No has perdonado ni un poquito la insolencia de este ser tan descarado, que ha tenido la osadía, la total desfachatez, el inaudito acto inaceptable de obligar, de casi flagelar a un completo desconocido, para forzarlo a intentar conquistarme de cualquier modo y a cualquier precio. Que inconsciente, que cruel, que maldita!
Y así, sin más ni más has decidido dejarme fuera, arrojarme, expulsarme de tu maravilloso y embotellado mundo. Y te has ido sin dar mayor alcance y sin permitirme esbozar ni un ápice de mi tan cuestionada inocencia; y te has ido no sin antes dejar bien en claro, que a casi 6 años de conocernos, aun me quieres tantito, y que en todo este tiempo en el que fuimos novios dos veces, no aprendiste: A cómo dejar de fumar antes de dormir, ni cómo dejarme ir.

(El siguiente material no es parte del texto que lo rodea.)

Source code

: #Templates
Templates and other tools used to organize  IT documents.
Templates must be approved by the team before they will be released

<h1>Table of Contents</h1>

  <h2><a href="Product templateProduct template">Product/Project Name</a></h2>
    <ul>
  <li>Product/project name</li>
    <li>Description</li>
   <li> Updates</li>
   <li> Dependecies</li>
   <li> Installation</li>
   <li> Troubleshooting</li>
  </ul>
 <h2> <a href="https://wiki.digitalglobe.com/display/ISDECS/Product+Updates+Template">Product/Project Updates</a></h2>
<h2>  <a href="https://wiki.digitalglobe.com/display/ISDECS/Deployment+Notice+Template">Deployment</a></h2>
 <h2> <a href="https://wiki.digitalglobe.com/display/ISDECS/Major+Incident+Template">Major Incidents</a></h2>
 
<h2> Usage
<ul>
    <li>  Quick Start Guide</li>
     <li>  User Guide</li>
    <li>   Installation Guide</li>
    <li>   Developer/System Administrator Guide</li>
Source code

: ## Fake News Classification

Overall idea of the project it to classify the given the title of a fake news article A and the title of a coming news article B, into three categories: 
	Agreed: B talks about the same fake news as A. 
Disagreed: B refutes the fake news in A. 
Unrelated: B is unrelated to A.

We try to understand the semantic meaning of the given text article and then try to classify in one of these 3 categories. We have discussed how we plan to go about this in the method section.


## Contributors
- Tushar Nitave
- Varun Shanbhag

Mónica Martínez Sánchez dijo
Si la historia es verdad ¡¡¡flipo en colores!!! Y si no lo es, podría ser verdad perfectamente... Porque así somos la mayoría de nosotros, que preferimos dar más credíto a lo "malo" que nos dice un desconocido acerca de una persona cercana, e ir corriendo a vomitárselo en la cara sin darle siquiera la oportunidad de explicarse, que hacer oídos sordos a quien no tiene vela en este entierro y echar mano de esa "confianza" que se supone que es pilar fundamental de la relación que nos une a esa persona a la que decimos querer...

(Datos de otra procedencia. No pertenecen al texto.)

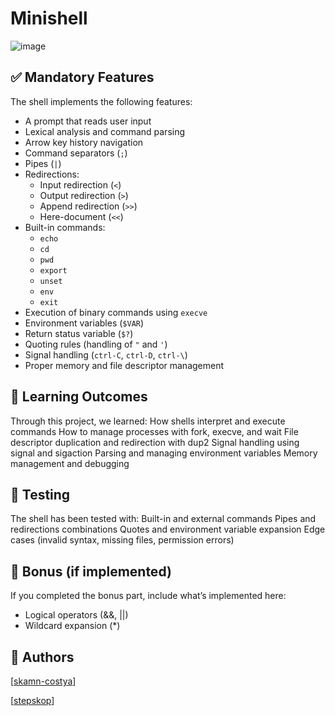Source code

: # Minishell

![image](https://github.com/user-attachments/assets/077ce09d-4a3f-4273-832f-544c29ef6fcc)

## ✅ Mandatory Features
The shell implements the following features:
- A prompt that reads user input
- Lexical analysis and command parsing
- Arrow key history navigation
- Command separators (`;`)
- Pipes (`|`)
- Redirections:
  - Input redirection (`<`)
  - Output redirection (`>`)
  - Append redirection (`>>`)
  - Here-document (`<<`)
- Built-in commands:
  - `echo`
  - `cd`
  - `pwd`
  - `export`
  - `unset`
  - `env`
  - `exit`
- Execution of binary commands using `execve`
- Environment variables (`$VAR`)
- Return status variable (`$?`)
- Quoting rules (handling of `"` and `'`)
- Signal handling (`ctrl-C`, `ctrl-D`, `ctrl-\`)
- Proper memory and file descriptor management

## 🧠 Learning Outcomes
Through this project, we learned:
How shells interpret and execute commands
How to manage processes with fork, execve, and wait
File descriptor duplication and redirection with dup2
Signal handling using signal and sigaction
Parsing and managing environment variables
Memory management and debugging

## 🧪 Testing
The shell has been tested with:
Built-in and external commands
Pipes and redirections combinations
Quotes and environment variable expansion
Edge cases (invalid syntax, missing files, permission errors)

## 🎁 Bonus (if implemented)
If you completed the bonus part, include what’s implemented here:
- Logical operators (&&, ||)
- Wildcard expansion (*)

## 👤 Authors
[[skamn-costya](https://github.com/skamn-costya)]

[[stepskop](https://github.com/stepskop)]
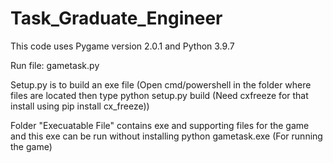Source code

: # Task_Graduate_Engineer

This code uses Pygame version 2.0.1 and Python 3.9.7

Run file: gametask.py

Setup.py is to build an exe file (Open cmd/powershell in the folder where files are located then type python setup.py build (Need cxfreeze for that install using pip install cx_freeze))

Folder "Execuatable File" contains exe and supporting files for the game and this exe can be run without installing python
gametask.exe (For running the game)
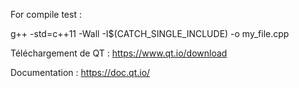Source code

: For compile test :

g++ -std=c++11 -Wall -I$(CATCH_SINGLE_INCLUDE) -o my_file.cpp

Téléchargement de QT : https://www.qt.io/download

Documentation : https://doc.qt.io/
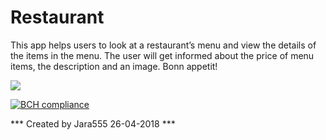 # Restaurant

This app helps users to look at a restaurant’s menu and view the details of the items in the menu. The user will get informed about the price of menu items, the description and an image. Bonn appetit!

![](../master/doc/screenshot.png)

[![BCH compliance](https://bettercodehub.com/edge/badge/Jara555/Journal?branch=master)](https://bettercodehub.com/)

*** Created by Jara555 26-04-2018 ***

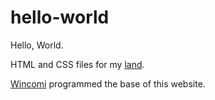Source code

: # hello-world
Hello, World.

HTML and CSS files for my <a class="blue" href="http://krevony.land" target="_blank">land</a>.

<a href="http://wincomi.com" target="_blank">Wincomi</a> programmed the base of this website.
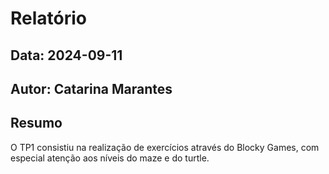 # Relatório
## Data: 2024-09-11
## Autor: Catarina Marantes

## Resumo

O TP1 consistiu na realização de exercícios através do Blocky Games, com especial atenção aos níveis do maze e do turtle.
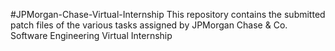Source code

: #JPMorgan-Chase-Virtual-Internship
This repository contains the submitted patch files of the various tasks assigned by JPMorgan Chase & Co. Software Engineering Virtual Internship
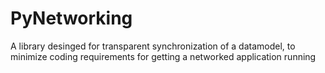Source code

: # PyNetworking
A library desinged for transparent synchronization of a datamodel, to minimize coding requirements for getting a networked application running
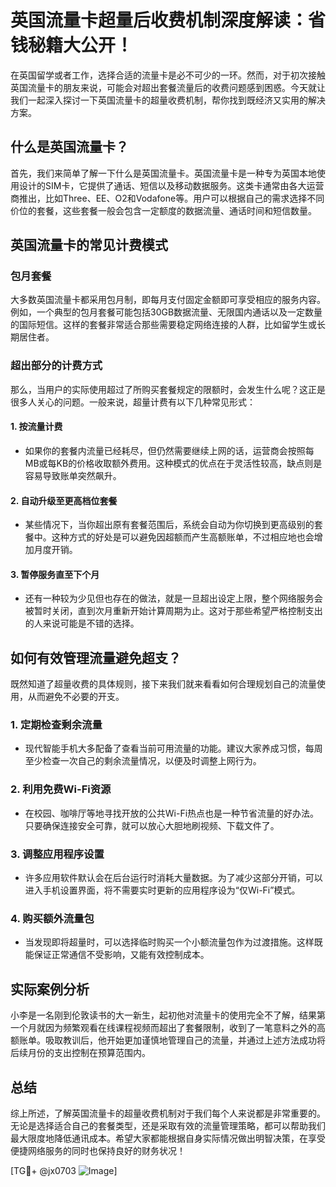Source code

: # 英国流量卡超量后收费机制深度解读：省钱秘籍大公开！

在英国留学或者工作，选择合适的流量卡是必不可少的一环。然而，对于初次接触英国流量卡的朋友来说，可能会对超出套餐流量后的收费问题感到困惑。今天就让我们一起深入探讨一下英国流量卡的超量收费机制，帮你找到既经济又实用的解决方案。

## 什么是英国流量卡？

首先，我们来简单了解一下什么是英国流量卡。英国流量卡是一种专为英国本地使用设计的SIM卡，它提供了通话、短信以及移动数据服务。这类卡通常由各大运营商推出，比如Three、EE、O2和Vodafone等。用户可以根据自己的需求选择不同价位的套餐，这些套餐一般会包含一定额度的数据流量、通话时间和短信数量。

## 英国流量卡的常见计费模式

### 包月套餐

大多数英国流量卡都采用包月制，即每月支付固定金额即可享受相应的服务内容。例如，一个典型的包月套餐可能包括30GB数据流量、无限国内通话以及一定数量的国际短信。这样的套餐非常适合那些需要稳定网络连接的人群，比如留学生或长期居住者。

### 超出部分的计费方式

那么，当用户的实际使用超过了所购买套餐规定的限额时，会发生什么呢？这正是很多人关心的问题。一般来说，超量计费有以下几种常见形式：

#### 1. **按流量计费**
   - 如果你的套餐内流量已经耗尽，但仍然需要继续上网的话，运营商会按照每MB或每KB的价格收取额外费用。这种模式的优点在于灵活性较高，缺点则是容易导致账单突然飙升。
   
#### 2. **自动升级至更高档位套餐**
   - 某些情况下，当你超出原有套餐范围后，系统会自动为你切换到更高级别的套餐中。这种方式的好处是可以避免因超额而产生高额账单，不过相应地也会增加月度开销。

#### 3. **暂停服务直至下个月**
   - 还有一种较为少见但也存在的做法，就是一旦超出设定上限，整个网络服务会被暂时关闭，直到次月重新开始计算周期为止。这对于那些希望严格控制支出的人来说可能是不错的选择。

## 如何有效管理流量避免超支？

既然知道了超量收费的具体规则，接下来我们就来看看如何合理规划自己的流量使用，从而避免不必要的开支。

### 1. **定期检查剩余流量**
   - 现代智能手机大多配备了查看当前可用流量的功能。建议大家养成习惯，每周至少检查一次自己的剩余流量情况，以便及时调整上网行为。

### 2. **利用免费Wi-Fi资源**
   - 在校园、咖啡厅等地寻找开放的公共Wi-Fi热点也是一种节省流量的好办法。只要确保连接安全可靠，就可以放心大胆地刷视频、下载文件了。

### 3. **调整应用程序设置**
   - 许多应用软件默认会在后台运行时消耗大量数据。为了减少这部分开销，可以进入手机设置界面，将不需要实时更新的应用程序设为“仅Wi-Fi”模式。

### 4. **购买额外流量包**
   - 当发现即将超量时，可以选择临时购买一个小额流量包作为过渡措施。这样既能保证正常通信不受影响，又能有效控制成本。

## 实际案例分析

小李是一名刚到伦敦读书的大一新生，起初他对流量卡的使用完全不了解，结果第一个月就因为频繁观看在线课程视频而超出了套餐限制，收到了一笔意料之外的高额账单。吸取教训后，他开始更加谨慎地管理自己的流量，并通过上述方法成功将后续月份的支出控制在预算范围内。

## 总结

综上所述，了解英国流量卡的超量收费机制对于我们每个人来说都是非常重要的。无论是选择适合自己的套餐类型，还是采取有效的流量管理策略，都可以帮助我们最大限度地降低通讯成本。希望大家都能根据自身实际情况做出明智决策，在享受便捷网络服务的同时也保持良好的财务状况！

[TG💪+ @jx0703 ![Image](https://github.com/user-attachments/assets/dbca1d08-cadb-493c-b0ec-ad6f7a83f270)]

En cuanto a mi corazón, no te diría yo que no, que no es cansacio lo que siente, sino un miedo atroz a ser golpeado con el bate de baseboll por millonésima vez... Pero, en cualquier caso, hasta el miedo cansa... Y mi corazón está cansado de tener que estar encerrado en casa, porque si sale a la calle le ponen la cara hinchada como un pan de los bofetones que le dan así, sin comerlo ni beberlo... La historia es larga, y todo tiene su porqué... Pero que mi corazón tiene pánico y que está cansado de tenerlo porque le ha tocado vivir en un mundo que no entiende y que le hace daño hasta en el velo del paladar, eso es tan cierto como que me llamo Mónica...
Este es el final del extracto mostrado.